■ Exercise details
Write out every record below exactly, leaving the pictures out.

··· Given records ···

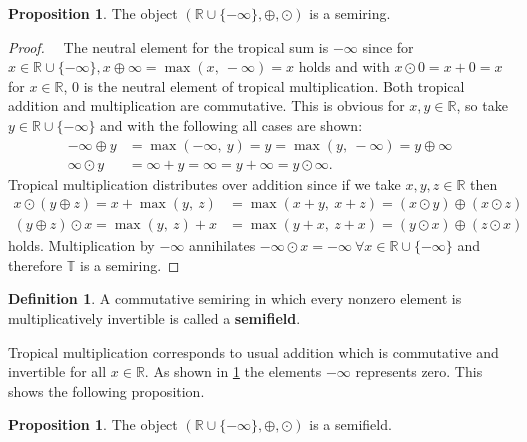 \documentclass{article}
\theoremstyle{definition}
\newtheorem{definition}[theorem]{Definition}
\newtheorem{proposition}[theorem]{Proposition}
\begin{document}
\begin{proposition}\hspace{1sp}\cite[p.~10]{maclagan2015introduction}
\label{prop:trop_semiring}
The object $( \mathbb{R} \cup \{- \infty \} , \oplus , \odot )$ is a semiring.
\end{proposition}
\begin{proof}
~\
The neutral element for the tropical sum is $- \infty$ since for $x \in \mathbb{R} \cup \{- \infty \}, x \oplus \infty = \max(x,\ - \infty) = x$ holds and with $x \odot 0 = x + 0 = x$ for $x \in \mathbb{R}$, $0$ is the neutral element of tropical multiplication. Both tropical addition and multiplication are commutative. This is obvious for $x,y \in \mathbb{R}$, so take $y \in \mathbb{R} \cup \{- \infty \}$ and with the following all cases are shown:
\begin{align*}
- \infty \oplus y &= \max (- \infty ,\ y) =   y = \max ( y,\ - \infty ) = y \oplus \infty \\
\infty \odot y &= \infty +y = \infty = y+ \infty = y \odot \infty.
\end{align*}
Tropical multiplication distributes over addition since if we take $x, y, z \in \mathbb{R}$ then
\begin{align*}
x \odot (y \oplus z) = x + \max (y,\ z) &=   \max (x + y,\ x + z) = (x \odot y) \oplus (x \odot z) \\
(y \oplus z) \odot x = \max (y,\ z) + x &=   \max (y + x,\ z + x) = (y \odot x) \oplus (z \odot x)
\end{align*}
holds. Multiplication by $- \infty$ annihilates $- \infty \odot x = - \infty \ \forall x \in  \mathbb{R} \cup \{- \infty \}$ and therefore $\mathbb{T}$ is a semiring.
\end{proof}

\begin{definition}\hspace{1sp}\cite{olia2020analysis}
A commutative semiring in which every nonzero element is multiplicatively invertible is called a \textbf{semifield}.
\end{definition}

Tropical multiplication corresponds to usual addition which is commutative and invertible for all $x \in \mathbb{R}$. As shown in \ref{prop:trop_semiring} the elements $-\infty$ represents zero. This shows the following proposition.
\begin{proposition}
The object $( \mathbb{R} \cup \{- \infty \} , \oplus , \odot )$ is a semifield.
\end{proposition}
\end{document}

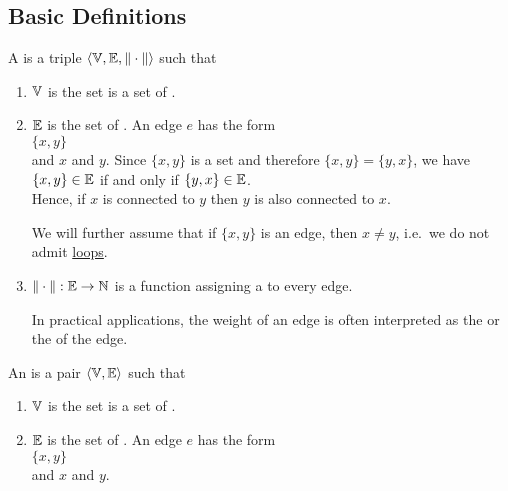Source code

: \subsection{Basic Definitions}
\begin{Definition} A  is a triple 
   $\langle {\mathbb V}, {\mathbb E}, \|\cdot\| \rangle$ such that
  \begin{enumerate}
  \item ${\mathbb V}$ is the set is a set of  .
  \item ${\mathbb E}$ is the set of  .  An edge $e$ has the form
        \\[0.2cm]
        \hspace*{1.3cm}
        $\{x, y\}$
        \\[0.2cm]
        and  $x$ and $y$.  Since $\{x,y\}$ is a set and therefore $\{x,y\} = \{y,x\}$, we have
        \\[0.2cm]
        \hspace*{1.3cm}
        $\{x,y\} \in {\mathbb E}$ \quad if and only if \quad $\{y,x\} \in {\mathbb E}$.
        \\[0.2cm]
        Hence, if $x$ is connected to $y$ then $y$ is also connected to $x$.

        We will further assume that if $\{x,y\}$ is an edge, then $x \not= y$, i.e.~we do not admit
        \href{https://en.wikipedia.org/wiki/Loop_(graph_theory)}{loops}. 
  \item $\|\cdot\|: {\mathbb E} \rightarrow {\mathbb N}$ is a function assigning a  to every edge.

        In practical applications, the weight of an edge is often interpreted as the  or the
         of the edge.
        \eoxs
  \end{enumerate}
\end{Definition}

\begin{Definition}
  An  is a pair
   $\langle {\mathbb V}, {\mathbb E}\rangle$ such that
  \begin{enumerate}
  \item ${\mathbb V}$ is the set is a set of  .
  \item ${\mathbb E}$ is the set of  . An edge $e$ has the form
        \\[0.2cm]
        \hspace*{1.3cm}
        $\{x, y\}$
        \\[0.2cm]
        and  $x$ and $y$.
        \eoxs
  \end{enumerate}
\end{Definition}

···

■ Expected answer
 \documentclass{article}
\theoremstyle{definition}
\newtheorem{definition}[theorem]{Definition}
\newtheorem{proposition}[theorem]{Proposition}
\begin{document}
\begin{proposition}\hspace{1sp}\cite[p.~10]{maclagan2015introduction}
\label{prop:trop_semiring}
The object $( \mathbb{R} \cup \{- \infty \} , \oplus , \odot )$ is a semiring.
\end{proposition}
\begin{proof}
~\
The neutral element for the tropical sum is $- \infty$ since for $x \in \mathbb{R} \cup \{- \infty \}, x \oplus \infty = \max(x,\ - \infty) = x$ holds and with $x \odot 0 = x + 0 = x$ for $x \in \mathbb{R}$, $0$ is the neutral element of tropical multiplication. Both tropical addition and multiplication are commutative. This is obvious for $x,y \in \mathbb{R}$, so take $y \in \mathbb{R} \cup \{- \infty \}$ and with the following all cases are shown:
\begin{align*}
- \infty \oplus y &= \max (- \infty ,\ y) =   y = \max ( y,\ - \infty ) = y \oplus \infty \\
\infty \odot y &= \infty +y = \infty = y+ \infty = y \odot \infty.
\end{align*}
Tropical multiplication distributes over addition since if we take $x, y, z \in \mathbb{R}$ then
\begin{align*}
x \odot (y \oplus z) = x + \max (y,\ z) &=   \max (x + y,\ x + z) = (x \odot y) \oplus (x \odot z) \\
(y \oplus z) \odot x = \max (y,\ z) + x &=   \max (y + x,\ z + x) = (y \odot x) \oplus (z \odot x)
\end{align*}
holds. Multiplication by $- \infty$ annihilates $- \infty \odot x = - \infty \ \forall x \in  \mathbb{R} \cup \{- \infty \}$ and therefore $\mathbb{T}$ is a semiring.
\end{proof}

\begin{definition}\hspace{1sp}\cite{olia2020analysis}
A commutative semiring in which every nonzero element is multiplicatively invertible is called a \textbf{semifield}.
\end{definition}

Tropical multiplication corresponds to usual addition which is commutative and invertible for all $x \in \mathbb{R}$. As shown in \ref{prop:trop_semiring} the elements $-\infty$ represents zero. This shows the following proposition.
\begin{proposition}
The object $( \mathbb{R} \cup \{- \infty \} , \oplus , \odot )$ is a semifield.
\end{proposition}
\end{document}

Source code

: \subsection{Basic Definitions}
\begin{Definition} A  is a triple 
   $\langle {\mathbb V}, {\mathbb E}, \|\cdot\| \rangle$ such that
  \begin{enumerate}
  \item ${\mathbb V}$ is the set is a set of  .
  \item ${\mathbb E}$ is the set of  .  An edge $e$ has the form
        \\[0.2cm]
        \hspace*{1.3cm}
        $\{x, y\}$
        \\[0.2cm]
        and  $x$ and $y$.  Since $\{x,y\}$ is a set and therefore $\{x,y\} = \{y,x\}$, we have
        \\[0.2cm]
        \hspace*{1.3cm}
        $\{x,y\} \in {\mathbb E}$ \quad if and only if \quad $\{y,x\} \in {\mathbb E}$.
        \\[0.2cm]
        Hence, if $x$ is connected to $y$ then $y$ is also connected to $x$.

        We will further assume that if $\{x,y\}$ is an edge, then $x \not= y$, i.e.~we do not admit
        \href{https://en.wikipedia.org/wiki/Loop_(graph_theory)}{loops}. 
  \item $\|\cdot\|: {\mathbb E} \rightarrow {\mathbb N}$ is a function assigning a  to every edge.

        In practical applications, the weight of an edge is often interpreted as the  or the
         of the edge.
        \eoxs
  \end{enumerate}
\end{Definition}

\begin{Definition}
  An  is a pair
   $\langle {\mathbb V}, {\mathbb E}\rangle$ such that
  \begin{enumerate}
  \item ${\mathbb V}$ is the set is a set of  .
  \item ${\mathbb E}$ is the set of  . An edge $e$ has the form
        \\[0.2cm]
        \hspace*{1.3cm}
        $\{x, y\}$
        \\[0.2cm]
        and  $x$ and $y$.
        \eoxs
  \end{enumerate}
\end{Definition}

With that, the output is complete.